BEGIN Input data

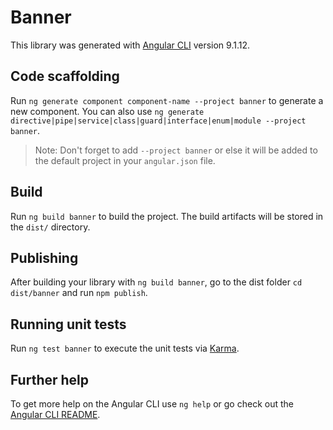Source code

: # Banner

This library was generated with [Angular CLI](https://github.com/angular/angular-cli) version 9.1.12.

## Code scaffolding

Run `ng generate component component-name --project banner` to generate a new component. You can also use `ng generate directive|pipe|service|class|guard|interface|enum|module --project banner`.
> Note: Don't forget to add `--project banner` or else it will be added to the default project in your `angular.json` file. 

## Build

Run `ng build banner` to build the project. The build artifacts will be stored in the `dist/` directory.

## Publishing

After building your library with `ng build banner`, go to the dist folder `cd dist/banner` and run `npm publish`.

## Running unit tests

Run `ng test banner` to execute the unit tests via [Karma](https://karma-runner.github.io).

## Further help

To get more help on the Angular CLI use `ng help` or go check out the [Angular CLI README](https://github.com/angular/angular-cli/blob/master/README.md).
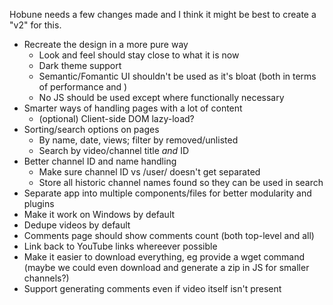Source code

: Hobune needs a few changes made and I think it might be best to create a "v2" for this.

- Recreate the design in a more pure way
  - Look and feel should stay close to what it is now
  - Dark theme support
  - Semantic/Fomantic UI shouldn't be used as it's bloat (both in terms of performance and )
  - No JS should be used except where functionally necessary
- Smarter ways of handling pages with a lot of content
  - (optional) Client-side DOM lazy-load?
- Sorting/search options on pages
  - By name, date, views; filter by removed/unlisted
  - Search by video/channel title *and* ID
- Better channel ID and name handling
  - Make sure channel ID vs /user/ doesn't get separated
  - Store all historic channel names found so they can be used in search
- Separate app into multiple components/files for better modularity and plugins
- Make it work on Windows by default
- Dedupe videos by default
- Comments page should show comments count (both top-level and all)
- Link back to YouTube links whereever possible
- Make it easier to download everything, eg provide a wget command (maybe we could even download and generate a zip in JS for smaller channels?)
- Support generating comments even if video itself isn't present
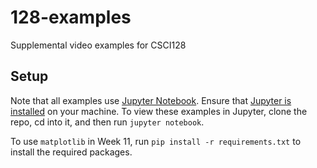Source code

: # 128-examples
Supplemental video examples for CSCI128

## Setup
Note that all examples use [Jupyter Notebook](https://jupyter.org/). Ensure that [Jupyter is installed](https://jupyter.org/install) on your machine. To view these examples in Jupyter, clone the repo, cd into it, and then run `jupyter notebook`.

To use `matplotlib` in Week 11, run `pip install -r requirements.txt` to install the required packages.
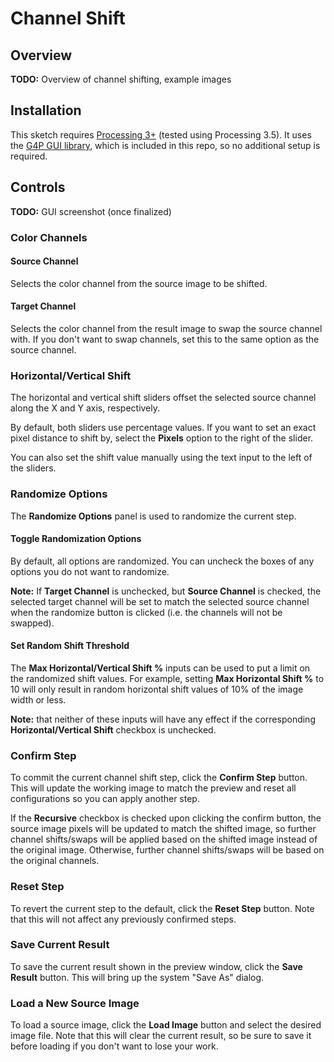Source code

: # Channel Shift

## Overview

**TODO:** Overview of channel shifting, example images


## Installation

This sketch requires [Processing 3+](https://processing.org/download/) (tested
using Processing 3.5). It uses the [G4P GUI
library](http://www.lagers.org.uk/g4p/), which is included in this repo, so no
additional setup is required.


## Controls

**TODO:** GUI screenshot (once finalized)

### Color Channels

#### Source Channel

Selects the color channel from the source image to be shifted.

#### Target Channel

Selects the color channel from the result image to swap the source channel with.
If you don't want to swap channels, set this to the same option as the source
channel.


### Horizontal/Vertical Shift

The horizontal and vertical shift sliders offset the selected source channel
along the X and Y axis, respectively. 

By default, both sliders use percentage values. If you want to set an exact
pixel distance to shift by, select the **Pixels** option to the right of the
slider.

You can also set the shift value manually using the text input to the left of
the sliders.


### Randomize Options

The **Randomize Options** panel is used to randomize the current step.

#### Toggle Randomization Options

By default, all options are randomized. You can uncheck the boxes of any options
you do not want to randomize.

**Note:** If **Target Channel** is unchecked, but **Source Channel** is checked,
the selected target channel will be set to match the selected source channel
when the randomize button is clicked (i.e. the channels will not be swapped).

#### Set Random Shift Threshold

The **Max Horizontal/Vertical Shift %** inputs can be used to put a limit on the
randomized shift values. For example, setting **Max Horizontal Shift %** to 10
will only result in random horizontal shift values of 10% of the image width or
less. 

**Note:** that neither of these inputs will have any effect if the corresponding
**Horizontal/Vertical Shift** checkbox is unchecked.


### Confirm Step

To commit the current channel shift step, click the **Confirm Step** button.
This will update the working image to match the preview and reset all
configurations so you can apply another step.

If the **Recursive** checkbox is checked upon clicking the confirm button, the
source image pixels will be updated to match the shifted image, so further
channel shifts/swaps will be applied based on the shifted image instead of the
original image. Otherwise, further channel shifts/swaps will be based on the
original channels.


### Reset Step

To revert the current step to the default, click the **Reset Step** button. Note
that this will not affect any previously confirmed steps.


### Save Current Result

To save the current result shown in the preview window, click the **Save
Result** button. This will bring up the system "Save As" dialog.


### Load a New Source Image

To load a source image, click the **Load Image** button and select the desired
image file. Note that this will clear the current result, so be sure to save it
before loading if you don't want to lose your work.

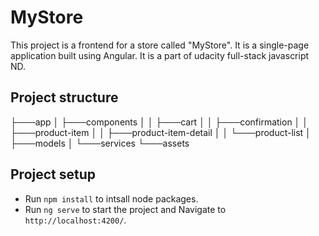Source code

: # MyStore

This project is a frontend for a store called "MyStore". It is a single-page application built using Angular. It is a part of udacity full-stack javascript ND.

## Project structure

├───app
│   ├───components
│   │   ├───cart
│   │   ├───confirmation
│   │   ├───product-item
│   │   ├───product-item-detail
│   │   └───product-list
│   ├───models
│   └───services
└───assets

## Project setup

- Run `npm install` to intsall node packages.
- Run `ng serve` to start the project and Navigate to `http://localhost:4200/`.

END Input data

▶ Task description: Out of the data above, transcribe exactly and only the lines starting with the line that has "### Horizontal/Vertical Shift" and going on through the line that has "By default, both", both included.

▶ Output:
### Horizontal/Vertical Shift

The horizontal and vertical shift sliders offset the selected source channel
along the X and Y axis, respectively. 

By default, both sliders use percentage values. If you want to set an exact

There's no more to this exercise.